Holy crap, that's a 5X5 bull. It's antlers were "brush" in my scope. I bought Swarovski the mintue I got home.


----------



## hunt4P&amp;Y (Sep 23, 2004)

ruger1 said:


> I was with you there as well. I never thoguht I needed them. Then one day I was spotting for elk up in British Columbia with my "quality" leupold spotting scope. I looked at a "cow" elk about 4000 yards away. It looked a little odd to me, so I borrowed my guides Swarovski spotting scope. Same power.
> 
> Holy crap, that's a 5X5 bull. It's antlers were "brush" in my scope. I bought Swarovski the mintue I got home.
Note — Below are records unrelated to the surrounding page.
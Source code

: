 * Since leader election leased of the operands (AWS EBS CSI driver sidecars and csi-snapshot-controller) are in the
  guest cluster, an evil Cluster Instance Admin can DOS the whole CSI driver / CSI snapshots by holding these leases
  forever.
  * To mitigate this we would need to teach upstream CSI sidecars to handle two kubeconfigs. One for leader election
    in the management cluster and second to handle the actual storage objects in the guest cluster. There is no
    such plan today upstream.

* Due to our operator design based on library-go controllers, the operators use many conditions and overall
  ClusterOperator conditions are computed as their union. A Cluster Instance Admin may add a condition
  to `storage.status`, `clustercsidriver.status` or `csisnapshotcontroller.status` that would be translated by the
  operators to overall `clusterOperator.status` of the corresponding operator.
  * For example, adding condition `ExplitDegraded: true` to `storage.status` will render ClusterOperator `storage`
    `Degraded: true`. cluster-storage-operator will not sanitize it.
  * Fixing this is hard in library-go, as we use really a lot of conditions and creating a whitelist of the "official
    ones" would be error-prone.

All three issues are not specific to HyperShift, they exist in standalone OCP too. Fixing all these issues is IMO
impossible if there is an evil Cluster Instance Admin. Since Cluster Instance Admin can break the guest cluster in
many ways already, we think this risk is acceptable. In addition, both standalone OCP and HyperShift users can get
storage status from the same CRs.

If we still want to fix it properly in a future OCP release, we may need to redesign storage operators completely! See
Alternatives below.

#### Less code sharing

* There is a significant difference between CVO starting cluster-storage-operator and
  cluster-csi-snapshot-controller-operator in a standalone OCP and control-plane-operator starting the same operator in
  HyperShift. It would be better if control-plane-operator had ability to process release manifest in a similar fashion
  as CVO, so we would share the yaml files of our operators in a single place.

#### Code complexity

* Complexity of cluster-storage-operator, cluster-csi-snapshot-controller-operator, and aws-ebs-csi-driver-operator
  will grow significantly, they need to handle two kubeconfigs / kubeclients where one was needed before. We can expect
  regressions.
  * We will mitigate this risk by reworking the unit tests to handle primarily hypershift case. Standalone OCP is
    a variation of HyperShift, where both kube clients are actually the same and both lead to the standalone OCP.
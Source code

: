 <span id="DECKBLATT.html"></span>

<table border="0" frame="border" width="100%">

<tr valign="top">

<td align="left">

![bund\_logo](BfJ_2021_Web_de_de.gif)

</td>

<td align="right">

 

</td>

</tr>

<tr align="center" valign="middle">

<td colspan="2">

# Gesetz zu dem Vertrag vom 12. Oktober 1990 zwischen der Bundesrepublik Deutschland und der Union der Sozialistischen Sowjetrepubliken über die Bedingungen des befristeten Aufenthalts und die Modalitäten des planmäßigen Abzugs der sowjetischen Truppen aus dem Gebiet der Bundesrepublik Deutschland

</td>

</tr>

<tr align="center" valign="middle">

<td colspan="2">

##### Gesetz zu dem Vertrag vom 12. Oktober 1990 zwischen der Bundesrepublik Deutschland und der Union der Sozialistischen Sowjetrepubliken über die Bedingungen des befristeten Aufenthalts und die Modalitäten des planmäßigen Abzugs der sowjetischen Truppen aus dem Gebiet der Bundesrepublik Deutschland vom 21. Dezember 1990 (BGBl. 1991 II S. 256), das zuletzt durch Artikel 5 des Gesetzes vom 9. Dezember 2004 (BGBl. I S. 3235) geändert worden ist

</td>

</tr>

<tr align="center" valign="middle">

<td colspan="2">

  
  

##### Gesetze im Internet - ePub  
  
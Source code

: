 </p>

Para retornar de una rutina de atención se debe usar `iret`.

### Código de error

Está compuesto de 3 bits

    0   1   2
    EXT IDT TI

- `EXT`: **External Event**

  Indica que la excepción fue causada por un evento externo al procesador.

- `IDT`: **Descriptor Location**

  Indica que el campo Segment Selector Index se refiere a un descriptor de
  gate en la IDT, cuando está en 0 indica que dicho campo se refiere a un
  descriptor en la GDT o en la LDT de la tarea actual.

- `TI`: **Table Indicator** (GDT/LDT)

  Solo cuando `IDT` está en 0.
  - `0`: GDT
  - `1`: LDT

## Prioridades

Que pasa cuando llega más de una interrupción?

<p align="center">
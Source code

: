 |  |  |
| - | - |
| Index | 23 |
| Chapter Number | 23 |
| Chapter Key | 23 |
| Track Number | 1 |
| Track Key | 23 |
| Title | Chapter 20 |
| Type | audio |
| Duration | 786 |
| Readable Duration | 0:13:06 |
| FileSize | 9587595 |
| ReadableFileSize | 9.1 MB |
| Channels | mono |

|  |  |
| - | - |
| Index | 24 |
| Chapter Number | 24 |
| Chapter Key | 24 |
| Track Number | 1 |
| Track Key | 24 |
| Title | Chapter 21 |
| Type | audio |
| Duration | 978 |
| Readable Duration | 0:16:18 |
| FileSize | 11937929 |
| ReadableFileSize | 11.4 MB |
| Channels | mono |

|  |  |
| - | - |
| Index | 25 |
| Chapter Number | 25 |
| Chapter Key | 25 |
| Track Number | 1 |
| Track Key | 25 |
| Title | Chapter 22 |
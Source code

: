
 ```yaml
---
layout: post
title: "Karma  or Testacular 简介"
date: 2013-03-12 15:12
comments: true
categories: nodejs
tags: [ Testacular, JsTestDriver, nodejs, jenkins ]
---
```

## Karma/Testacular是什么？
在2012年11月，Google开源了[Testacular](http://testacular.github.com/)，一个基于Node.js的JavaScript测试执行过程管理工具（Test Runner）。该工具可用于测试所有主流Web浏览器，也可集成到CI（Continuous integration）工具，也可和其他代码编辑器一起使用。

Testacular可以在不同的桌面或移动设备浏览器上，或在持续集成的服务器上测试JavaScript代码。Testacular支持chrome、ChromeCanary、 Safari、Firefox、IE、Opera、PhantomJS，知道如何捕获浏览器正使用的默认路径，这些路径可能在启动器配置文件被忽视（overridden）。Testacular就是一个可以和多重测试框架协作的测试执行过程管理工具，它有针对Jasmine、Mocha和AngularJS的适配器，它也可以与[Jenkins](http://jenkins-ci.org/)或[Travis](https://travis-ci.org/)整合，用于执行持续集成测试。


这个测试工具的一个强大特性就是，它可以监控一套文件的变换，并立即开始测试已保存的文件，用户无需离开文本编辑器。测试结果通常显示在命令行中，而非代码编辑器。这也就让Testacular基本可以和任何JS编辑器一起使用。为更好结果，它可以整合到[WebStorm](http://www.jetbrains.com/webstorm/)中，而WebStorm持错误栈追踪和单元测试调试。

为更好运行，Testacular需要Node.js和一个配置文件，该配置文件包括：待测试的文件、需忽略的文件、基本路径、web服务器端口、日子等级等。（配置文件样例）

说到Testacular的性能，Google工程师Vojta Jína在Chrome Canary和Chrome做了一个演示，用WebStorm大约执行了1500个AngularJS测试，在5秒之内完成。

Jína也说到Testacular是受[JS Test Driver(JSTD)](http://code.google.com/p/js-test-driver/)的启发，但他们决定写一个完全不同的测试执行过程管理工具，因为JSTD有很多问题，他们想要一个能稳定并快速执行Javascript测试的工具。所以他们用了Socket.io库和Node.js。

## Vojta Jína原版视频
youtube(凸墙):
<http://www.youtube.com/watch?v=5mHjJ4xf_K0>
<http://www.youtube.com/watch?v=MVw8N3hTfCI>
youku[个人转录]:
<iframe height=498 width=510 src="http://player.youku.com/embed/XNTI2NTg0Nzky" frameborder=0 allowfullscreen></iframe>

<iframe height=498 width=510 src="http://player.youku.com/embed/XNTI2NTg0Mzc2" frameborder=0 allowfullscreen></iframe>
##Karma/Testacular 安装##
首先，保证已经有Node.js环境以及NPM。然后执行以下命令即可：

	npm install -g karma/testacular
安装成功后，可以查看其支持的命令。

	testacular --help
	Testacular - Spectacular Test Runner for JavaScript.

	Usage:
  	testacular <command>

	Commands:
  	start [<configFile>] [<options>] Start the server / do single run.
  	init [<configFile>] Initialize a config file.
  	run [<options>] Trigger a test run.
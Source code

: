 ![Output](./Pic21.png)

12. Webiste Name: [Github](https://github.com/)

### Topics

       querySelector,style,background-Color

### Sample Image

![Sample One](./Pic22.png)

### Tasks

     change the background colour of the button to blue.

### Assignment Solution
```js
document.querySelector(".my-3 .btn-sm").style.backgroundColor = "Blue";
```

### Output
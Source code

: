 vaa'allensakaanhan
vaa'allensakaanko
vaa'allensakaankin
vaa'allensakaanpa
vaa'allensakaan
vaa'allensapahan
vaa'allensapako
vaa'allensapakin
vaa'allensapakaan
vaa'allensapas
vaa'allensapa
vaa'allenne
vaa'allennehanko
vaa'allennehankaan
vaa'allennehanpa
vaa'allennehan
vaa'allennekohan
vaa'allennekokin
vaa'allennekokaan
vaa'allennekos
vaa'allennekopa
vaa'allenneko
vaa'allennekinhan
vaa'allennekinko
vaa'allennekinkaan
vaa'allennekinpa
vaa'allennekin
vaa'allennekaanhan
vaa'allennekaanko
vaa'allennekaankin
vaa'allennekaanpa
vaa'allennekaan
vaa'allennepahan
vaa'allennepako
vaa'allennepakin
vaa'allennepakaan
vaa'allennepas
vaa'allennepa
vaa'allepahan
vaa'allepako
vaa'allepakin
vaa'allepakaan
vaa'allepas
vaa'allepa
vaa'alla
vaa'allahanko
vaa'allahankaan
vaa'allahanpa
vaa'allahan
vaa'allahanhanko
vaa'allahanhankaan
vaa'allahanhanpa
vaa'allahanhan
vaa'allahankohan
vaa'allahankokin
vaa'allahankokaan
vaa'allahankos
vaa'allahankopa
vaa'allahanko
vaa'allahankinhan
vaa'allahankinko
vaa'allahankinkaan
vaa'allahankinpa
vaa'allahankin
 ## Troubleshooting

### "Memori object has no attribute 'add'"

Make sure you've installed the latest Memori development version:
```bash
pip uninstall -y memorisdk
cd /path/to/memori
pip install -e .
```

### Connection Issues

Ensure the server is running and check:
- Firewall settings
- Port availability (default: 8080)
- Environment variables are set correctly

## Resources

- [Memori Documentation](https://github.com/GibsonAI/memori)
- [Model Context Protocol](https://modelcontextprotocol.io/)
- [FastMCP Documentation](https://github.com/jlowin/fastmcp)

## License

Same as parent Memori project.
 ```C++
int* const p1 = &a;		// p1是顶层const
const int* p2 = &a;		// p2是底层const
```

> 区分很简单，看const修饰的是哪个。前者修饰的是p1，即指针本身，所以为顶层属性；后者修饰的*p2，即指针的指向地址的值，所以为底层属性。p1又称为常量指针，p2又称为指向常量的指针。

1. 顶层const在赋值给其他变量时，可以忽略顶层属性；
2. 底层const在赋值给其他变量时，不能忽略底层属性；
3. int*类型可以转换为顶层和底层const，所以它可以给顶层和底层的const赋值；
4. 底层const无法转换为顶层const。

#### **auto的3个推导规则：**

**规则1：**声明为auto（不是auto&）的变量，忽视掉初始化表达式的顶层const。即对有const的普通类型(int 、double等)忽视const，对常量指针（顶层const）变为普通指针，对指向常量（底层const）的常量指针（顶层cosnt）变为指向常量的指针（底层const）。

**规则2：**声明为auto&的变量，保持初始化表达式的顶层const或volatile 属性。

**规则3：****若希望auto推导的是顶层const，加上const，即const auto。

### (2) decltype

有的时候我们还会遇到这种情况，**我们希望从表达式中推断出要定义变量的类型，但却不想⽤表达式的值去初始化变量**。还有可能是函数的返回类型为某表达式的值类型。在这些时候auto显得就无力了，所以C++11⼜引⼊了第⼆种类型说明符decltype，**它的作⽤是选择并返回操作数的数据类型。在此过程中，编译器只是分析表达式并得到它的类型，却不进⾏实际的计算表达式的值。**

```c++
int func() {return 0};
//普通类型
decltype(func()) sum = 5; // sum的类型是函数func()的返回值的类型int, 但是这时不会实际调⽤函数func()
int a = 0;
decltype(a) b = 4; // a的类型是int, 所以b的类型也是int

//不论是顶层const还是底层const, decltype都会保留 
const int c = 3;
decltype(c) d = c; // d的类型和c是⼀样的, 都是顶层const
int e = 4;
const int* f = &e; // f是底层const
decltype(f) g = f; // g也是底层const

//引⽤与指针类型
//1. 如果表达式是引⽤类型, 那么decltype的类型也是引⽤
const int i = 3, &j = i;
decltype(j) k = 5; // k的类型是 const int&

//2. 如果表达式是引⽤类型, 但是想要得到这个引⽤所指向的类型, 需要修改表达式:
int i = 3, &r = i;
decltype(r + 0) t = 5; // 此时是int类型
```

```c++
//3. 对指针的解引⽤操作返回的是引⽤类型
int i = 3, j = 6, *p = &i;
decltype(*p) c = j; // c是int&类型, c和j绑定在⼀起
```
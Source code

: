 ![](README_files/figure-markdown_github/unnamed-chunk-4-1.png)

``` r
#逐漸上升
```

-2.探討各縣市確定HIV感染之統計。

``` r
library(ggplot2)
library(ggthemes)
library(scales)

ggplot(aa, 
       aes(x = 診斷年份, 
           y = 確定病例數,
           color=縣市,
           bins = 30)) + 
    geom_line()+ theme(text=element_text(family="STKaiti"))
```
Yes sir! I love it when I am sitting with buddies spotting and all of a sudden I just take off! They are like what... what what did you see. I am like well those "does" we were looking at have antlers!! :lol:


----------



## RiverRob (Jul 24, 2007)

10x40 something Bushnell cheapos (ones at walmart for 30$)

Those suckers have been beaten on from AK and VT to here. Still work just fine, a little epoxy and there as good as new. I figured Im not a guide or pro and if I ever need to see real far ill get a good spotting scope. Ill spend that extra money on gas anyhow  .


----------